Start of Block
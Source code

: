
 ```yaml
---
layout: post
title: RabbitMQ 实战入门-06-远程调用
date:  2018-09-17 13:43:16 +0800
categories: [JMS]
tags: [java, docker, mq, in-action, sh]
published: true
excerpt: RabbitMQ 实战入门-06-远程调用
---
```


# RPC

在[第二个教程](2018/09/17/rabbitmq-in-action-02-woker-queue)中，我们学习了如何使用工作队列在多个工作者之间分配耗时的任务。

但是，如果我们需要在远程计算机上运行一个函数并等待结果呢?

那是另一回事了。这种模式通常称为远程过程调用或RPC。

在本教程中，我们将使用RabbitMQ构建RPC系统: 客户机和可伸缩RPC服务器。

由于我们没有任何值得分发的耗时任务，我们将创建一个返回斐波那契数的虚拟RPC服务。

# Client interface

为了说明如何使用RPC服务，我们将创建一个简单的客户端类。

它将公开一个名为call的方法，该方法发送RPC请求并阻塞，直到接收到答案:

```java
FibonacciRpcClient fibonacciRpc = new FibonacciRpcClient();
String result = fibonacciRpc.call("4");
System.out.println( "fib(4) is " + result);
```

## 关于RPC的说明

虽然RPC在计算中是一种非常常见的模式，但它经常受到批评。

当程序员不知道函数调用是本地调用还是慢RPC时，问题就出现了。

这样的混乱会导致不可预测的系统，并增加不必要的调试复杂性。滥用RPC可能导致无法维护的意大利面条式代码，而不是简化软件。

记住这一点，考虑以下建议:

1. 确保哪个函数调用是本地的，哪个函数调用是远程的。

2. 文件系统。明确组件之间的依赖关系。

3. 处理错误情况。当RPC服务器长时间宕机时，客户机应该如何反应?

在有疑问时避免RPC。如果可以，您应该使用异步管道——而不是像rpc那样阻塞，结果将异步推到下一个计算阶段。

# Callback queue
End of Block
▶ **Exercise instructions**
Where does the string "fibonacciRpc" occur in the data above? Copy every line that holds it.

▶ **Result for this task**
FibonacciRpcClient fibonacciRpc = new FibonacciRpcClient();
String result = fibonacciRpc.call("4");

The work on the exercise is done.